▶ Problem requirements:
In the data below, find the line that contains "The process begins" and the line that contains "Full-text epidemiological articles". Copy both, plus every line between them, exactly.

▶ Information:

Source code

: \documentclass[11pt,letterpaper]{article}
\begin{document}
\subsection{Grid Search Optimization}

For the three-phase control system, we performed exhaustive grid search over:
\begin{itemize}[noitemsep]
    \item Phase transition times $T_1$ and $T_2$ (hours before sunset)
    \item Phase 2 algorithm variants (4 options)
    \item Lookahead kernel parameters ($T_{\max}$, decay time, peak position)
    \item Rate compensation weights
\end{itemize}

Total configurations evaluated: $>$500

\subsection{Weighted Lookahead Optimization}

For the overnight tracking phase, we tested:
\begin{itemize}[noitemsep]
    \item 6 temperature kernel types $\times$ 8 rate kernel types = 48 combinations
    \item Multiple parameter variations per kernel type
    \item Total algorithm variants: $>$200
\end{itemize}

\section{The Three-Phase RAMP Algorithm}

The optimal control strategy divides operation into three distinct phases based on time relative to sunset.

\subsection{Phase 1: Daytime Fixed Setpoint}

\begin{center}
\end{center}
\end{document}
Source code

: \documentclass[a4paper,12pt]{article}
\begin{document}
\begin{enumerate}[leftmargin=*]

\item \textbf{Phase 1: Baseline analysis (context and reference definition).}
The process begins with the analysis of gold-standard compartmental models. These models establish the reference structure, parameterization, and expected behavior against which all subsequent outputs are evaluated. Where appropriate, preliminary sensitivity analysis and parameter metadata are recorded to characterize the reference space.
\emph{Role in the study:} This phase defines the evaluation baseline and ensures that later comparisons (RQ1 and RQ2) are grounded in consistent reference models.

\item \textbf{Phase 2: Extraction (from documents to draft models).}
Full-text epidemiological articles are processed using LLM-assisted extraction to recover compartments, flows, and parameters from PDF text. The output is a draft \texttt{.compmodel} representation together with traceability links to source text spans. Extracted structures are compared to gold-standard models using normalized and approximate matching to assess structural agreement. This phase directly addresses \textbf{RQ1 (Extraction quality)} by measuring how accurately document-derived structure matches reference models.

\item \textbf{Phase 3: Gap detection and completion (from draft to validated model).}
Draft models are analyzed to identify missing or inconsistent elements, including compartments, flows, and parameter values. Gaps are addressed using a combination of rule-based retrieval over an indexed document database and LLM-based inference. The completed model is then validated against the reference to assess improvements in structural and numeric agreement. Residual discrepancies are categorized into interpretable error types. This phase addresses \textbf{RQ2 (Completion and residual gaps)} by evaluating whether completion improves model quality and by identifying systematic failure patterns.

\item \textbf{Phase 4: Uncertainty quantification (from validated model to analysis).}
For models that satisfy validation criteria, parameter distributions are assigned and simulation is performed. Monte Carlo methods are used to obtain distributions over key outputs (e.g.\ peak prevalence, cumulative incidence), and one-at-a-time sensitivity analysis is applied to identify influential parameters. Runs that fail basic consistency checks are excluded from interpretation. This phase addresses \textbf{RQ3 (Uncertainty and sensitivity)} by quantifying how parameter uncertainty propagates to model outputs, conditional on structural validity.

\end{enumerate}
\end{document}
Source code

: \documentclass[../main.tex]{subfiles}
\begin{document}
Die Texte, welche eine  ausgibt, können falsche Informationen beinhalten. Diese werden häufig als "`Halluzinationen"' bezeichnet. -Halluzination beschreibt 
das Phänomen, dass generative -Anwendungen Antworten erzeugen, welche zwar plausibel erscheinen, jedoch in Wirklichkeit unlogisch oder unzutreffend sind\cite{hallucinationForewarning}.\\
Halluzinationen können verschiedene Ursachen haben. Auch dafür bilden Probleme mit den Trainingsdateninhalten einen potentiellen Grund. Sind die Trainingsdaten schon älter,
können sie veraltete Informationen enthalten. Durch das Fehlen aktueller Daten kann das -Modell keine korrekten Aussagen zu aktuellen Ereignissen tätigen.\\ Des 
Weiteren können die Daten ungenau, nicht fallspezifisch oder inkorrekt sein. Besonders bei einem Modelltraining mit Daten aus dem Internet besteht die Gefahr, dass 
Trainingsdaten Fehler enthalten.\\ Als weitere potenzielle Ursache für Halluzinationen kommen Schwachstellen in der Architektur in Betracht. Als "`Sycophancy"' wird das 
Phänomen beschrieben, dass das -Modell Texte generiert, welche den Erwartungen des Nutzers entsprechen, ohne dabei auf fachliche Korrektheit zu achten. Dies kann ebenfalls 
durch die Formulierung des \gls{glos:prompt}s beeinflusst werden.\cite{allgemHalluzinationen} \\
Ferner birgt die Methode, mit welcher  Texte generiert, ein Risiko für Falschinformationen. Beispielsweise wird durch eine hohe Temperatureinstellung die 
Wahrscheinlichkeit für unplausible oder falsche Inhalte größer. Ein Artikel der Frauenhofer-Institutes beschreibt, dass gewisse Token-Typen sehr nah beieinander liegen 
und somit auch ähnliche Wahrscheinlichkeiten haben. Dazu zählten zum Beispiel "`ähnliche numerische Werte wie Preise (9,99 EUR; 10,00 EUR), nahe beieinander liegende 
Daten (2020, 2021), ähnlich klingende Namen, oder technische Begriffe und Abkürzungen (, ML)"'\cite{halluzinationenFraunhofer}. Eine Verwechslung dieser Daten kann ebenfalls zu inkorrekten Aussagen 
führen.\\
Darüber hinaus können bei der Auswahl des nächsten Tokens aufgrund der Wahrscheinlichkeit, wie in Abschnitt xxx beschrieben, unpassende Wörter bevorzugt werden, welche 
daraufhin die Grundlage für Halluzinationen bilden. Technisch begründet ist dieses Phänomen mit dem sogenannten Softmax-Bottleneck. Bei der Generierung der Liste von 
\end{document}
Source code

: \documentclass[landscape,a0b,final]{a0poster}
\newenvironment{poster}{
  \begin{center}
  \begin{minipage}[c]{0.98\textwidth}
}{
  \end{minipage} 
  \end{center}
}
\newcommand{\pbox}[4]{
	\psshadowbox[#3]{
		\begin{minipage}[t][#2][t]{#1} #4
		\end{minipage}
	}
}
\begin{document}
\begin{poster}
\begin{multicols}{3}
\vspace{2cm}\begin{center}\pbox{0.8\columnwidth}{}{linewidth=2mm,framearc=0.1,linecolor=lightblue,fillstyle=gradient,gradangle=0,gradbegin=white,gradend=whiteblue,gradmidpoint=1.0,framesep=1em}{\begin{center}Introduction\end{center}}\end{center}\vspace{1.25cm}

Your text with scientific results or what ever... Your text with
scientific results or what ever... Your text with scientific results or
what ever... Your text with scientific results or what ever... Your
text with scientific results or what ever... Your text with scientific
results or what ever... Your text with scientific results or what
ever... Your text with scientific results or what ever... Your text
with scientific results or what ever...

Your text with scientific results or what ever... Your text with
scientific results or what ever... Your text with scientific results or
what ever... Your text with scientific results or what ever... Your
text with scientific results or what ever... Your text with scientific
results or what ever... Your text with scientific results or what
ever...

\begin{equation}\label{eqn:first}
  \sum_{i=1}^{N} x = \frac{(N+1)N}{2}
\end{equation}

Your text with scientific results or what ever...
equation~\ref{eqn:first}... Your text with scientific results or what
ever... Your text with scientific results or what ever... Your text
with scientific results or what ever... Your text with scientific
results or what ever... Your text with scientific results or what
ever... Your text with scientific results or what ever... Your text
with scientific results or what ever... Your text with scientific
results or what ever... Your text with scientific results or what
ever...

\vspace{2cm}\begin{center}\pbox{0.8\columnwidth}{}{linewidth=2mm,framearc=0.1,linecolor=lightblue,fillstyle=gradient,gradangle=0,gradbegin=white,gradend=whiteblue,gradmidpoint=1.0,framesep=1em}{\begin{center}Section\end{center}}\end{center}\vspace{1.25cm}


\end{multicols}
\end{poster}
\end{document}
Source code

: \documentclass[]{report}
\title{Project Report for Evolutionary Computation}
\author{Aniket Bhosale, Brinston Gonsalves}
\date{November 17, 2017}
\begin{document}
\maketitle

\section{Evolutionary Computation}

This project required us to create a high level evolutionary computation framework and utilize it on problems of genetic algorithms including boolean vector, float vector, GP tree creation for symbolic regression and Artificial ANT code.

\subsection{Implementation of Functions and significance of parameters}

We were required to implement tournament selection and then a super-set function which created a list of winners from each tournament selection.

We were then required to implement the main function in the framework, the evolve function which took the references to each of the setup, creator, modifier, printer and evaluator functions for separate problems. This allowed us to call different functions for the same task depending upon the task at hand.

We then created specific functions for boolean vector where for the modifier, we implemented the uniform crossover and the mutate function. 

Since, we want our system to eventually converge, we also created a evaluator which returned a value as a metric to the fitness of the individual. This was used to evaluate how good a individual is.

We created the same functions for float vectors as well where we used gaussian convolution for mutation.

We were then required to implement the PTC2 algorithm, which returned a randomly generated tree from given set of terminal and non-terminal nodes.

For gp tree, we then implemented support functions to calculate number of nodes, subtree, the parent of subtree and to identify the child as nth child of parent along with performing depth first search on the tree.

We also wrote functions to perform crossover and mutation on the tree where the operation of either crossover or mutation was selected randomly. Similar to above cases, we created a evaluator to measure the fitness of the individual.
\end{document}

▶ Result:
The process begins with the analysis of gold-standard compartmental models. These models establish the reference structure, parameterization, and expected behavior against which all subsequent outputs are evaluated. Where appropriate, preliminary sensitivity analysis and parameter metadata are recorded to characterize the reference space.
\emph{Role in the study:} This phase defines the evaluation baseline and ensures that later comparisons (RQ1 and RQ2) are grounded in consistent reference models.

\item \textbf{Phase 2: Extraction (from documents to draft models).}
Full-text epidemiological articles are processed using LLM-assisted extraction to recover compartments, flows, and parameters from PDF text. The output is a draft \texttt{.compmodel} representation together with traceability links to source text spans. Extracted structures are compared to gold-standard models using normalized and approximate matching to assess structural agreement. This phase directly addresses \textbf{RQ1 (Extraction quality)} by measuring how accurately document-derived structure matches reference models.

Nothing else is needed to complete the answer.